+++ SUPPLIED RECORDS +++
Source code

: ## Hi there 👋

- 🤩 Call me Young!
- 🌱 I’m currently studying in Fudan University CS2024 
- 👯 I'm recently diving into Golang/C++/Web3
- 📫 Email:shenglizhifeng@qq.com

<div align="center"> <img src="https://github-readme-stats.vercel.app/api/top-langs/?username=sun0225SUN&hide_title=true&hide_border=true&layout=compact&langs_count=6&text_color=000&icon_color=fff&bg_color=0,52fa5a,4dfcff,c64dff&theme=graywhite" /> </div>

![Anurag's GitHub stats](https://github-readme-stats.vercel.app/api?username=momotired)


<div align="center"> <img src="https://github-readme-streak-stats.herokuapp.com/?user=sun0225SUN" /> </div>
+++
+++ SUPPLIED RECORDS +++
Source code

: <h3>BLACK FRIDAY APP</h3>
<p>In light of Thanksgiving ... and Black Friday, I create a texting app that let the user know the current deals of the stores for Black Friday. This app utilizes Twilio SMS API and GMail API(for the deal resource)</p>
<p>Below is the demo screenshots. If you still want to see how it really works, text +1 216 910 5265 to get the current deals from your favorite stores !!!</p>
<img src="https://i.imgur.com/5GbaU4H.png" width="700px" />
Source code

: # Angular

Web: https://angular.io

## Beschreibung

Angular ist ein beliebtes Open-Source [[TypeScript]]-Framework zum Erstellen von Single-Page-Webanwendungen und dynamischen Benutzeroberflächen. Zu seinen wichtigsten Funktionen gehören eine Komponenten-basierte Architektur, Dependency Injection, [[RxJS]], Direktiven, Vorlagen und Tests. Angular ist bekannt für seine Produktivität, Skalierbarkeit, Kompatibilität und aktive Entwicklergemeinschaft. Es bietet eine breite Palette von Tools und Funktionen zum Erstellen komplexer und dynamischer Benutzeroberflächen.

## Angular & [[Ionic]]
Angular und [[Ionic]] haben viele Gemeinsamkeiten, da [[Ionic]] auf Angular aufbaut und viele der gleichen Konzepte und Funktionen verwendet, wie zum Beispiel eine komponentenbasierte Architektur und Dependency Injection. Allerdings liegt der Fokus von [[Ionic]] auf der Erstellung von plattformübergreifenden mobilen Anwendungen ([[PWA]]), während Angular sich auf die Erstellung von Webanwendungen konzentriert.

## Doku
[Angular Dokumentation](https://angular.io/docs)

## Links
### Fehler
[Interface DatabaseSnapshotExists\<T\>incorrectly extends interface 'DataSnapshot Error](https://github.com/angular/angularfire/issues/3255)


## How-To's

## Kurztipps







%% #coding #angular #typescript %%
+++
WORK TASK =
Determine the number of lines in the data above that include the word "align", then answer with that number alone.

EXPECTED ANSWER =
2